Doretha tucked her mama in bed upstairs and came back down to join us in the kitchen. The eggs Doretha cooked were scorched but I couldn’t have eaten them anyway.
“Daddy’s holding his own,” said Walter, rubbing a hand over his tired features. “They’ll know more when they finish the tests today.”
“How was Mama?” queried Doretha, setting cups out for coffee. Soon as she poured mine, I loaded it with cream and sugar, fighting the nausea that choked me.
Walter’s huff of a laugh answered that. “Out of it, pretty much. But she slept most of the night on the hospital cot. I took the lumpy chair.” His grin flashed, then dissolved, showing his strain. “They kept Daddy knocked out.”

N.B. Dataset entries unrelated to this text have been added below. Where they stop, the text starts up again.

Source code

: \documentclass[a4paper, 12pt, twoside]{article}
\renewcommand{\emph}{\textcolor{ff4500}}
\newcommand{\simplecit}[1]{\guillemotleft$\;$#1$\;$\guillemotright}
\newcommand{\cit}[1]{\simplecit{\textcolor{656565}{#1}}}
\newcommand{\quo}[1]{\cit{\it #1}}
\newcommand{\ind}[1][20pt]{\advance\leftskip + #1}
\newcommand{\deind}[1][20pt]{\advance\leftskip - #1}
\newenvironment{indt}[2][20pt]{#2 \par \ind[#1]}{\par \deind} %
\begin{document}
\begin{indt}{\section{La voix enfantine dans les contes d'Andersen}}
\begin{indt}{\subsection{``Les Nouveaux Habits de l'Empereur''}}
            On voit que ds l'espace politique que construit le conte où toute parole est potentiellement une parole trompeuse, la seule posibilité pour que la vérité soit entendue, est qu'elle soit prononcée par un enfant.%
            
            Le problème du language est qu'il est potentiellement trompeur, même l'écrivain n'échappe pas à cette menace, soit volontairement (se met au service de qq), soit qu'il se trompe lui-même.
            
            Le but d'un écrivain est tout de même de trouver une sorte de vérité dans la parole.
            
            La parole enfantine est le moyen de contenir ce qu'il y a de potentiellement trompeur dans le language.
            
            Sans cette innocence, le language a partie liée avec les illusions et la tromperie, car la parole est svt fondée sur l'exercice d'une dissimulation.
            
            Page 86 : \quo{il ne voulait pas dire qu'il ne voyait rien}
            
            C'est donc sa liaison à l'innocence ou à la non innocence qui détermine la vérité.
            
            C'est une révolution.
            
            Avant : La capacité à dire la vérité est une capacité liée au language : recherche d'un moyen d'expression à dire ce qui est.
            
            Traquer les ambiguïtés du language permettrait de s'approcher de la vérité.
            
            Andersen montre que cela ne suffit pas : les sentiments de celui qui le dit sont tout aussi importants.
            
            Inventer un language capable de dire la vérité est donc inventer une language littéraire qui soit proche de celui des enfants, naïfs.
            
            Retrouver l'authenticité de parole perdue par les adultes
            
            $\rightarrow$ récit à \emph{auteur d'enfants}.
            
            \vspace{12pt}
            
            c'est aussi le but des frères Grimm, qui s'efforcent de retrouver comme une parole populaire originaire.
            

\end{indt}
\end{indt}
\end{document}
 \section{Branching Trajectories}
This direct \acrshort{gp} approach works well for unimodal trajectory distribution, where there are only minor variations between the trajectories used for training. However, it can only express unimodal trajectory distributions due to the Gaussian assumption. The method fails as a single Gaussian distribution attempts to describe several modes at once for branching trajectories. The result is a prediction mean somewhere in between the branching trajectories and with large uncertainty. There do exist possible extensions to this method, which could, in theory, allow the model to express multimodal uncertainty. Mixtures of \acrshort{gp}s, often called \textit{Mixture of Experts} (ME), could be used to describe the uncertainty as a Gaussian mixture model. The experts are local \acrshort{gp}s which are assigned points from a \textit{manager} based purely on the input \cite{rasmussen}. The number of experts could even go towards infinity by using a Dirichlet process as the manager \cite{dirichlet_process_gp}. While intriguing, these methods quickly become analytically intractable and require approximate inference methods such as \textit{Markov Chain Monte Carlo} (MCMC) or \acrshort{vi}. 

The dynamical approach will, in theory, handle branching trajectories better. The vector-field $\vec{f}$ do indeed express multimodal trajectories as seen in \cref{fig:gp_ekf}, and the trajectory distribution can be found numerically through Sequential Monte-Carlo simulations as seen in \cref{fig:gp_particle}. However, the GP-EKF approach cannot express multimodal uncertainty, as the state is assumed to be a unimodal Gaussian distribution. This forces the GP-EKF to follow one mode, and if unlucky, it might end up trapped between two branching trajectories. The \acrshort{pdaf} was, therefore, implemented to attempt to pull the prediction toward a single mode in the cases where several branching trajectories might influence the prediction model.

“Hey,” he said gently to me, “heard from Daniel?”
Out of the blue, tears sprang to my eyes. I ducked my head to hide them. “No. Aunt Tina had a phone installed but that doesn’t help me now, does it?”
“You really miss ‘im, huh?” He took a long sip of hot liquid, studying me over the cup’s rim.
“I really do,” I managed to say without totally breaking down.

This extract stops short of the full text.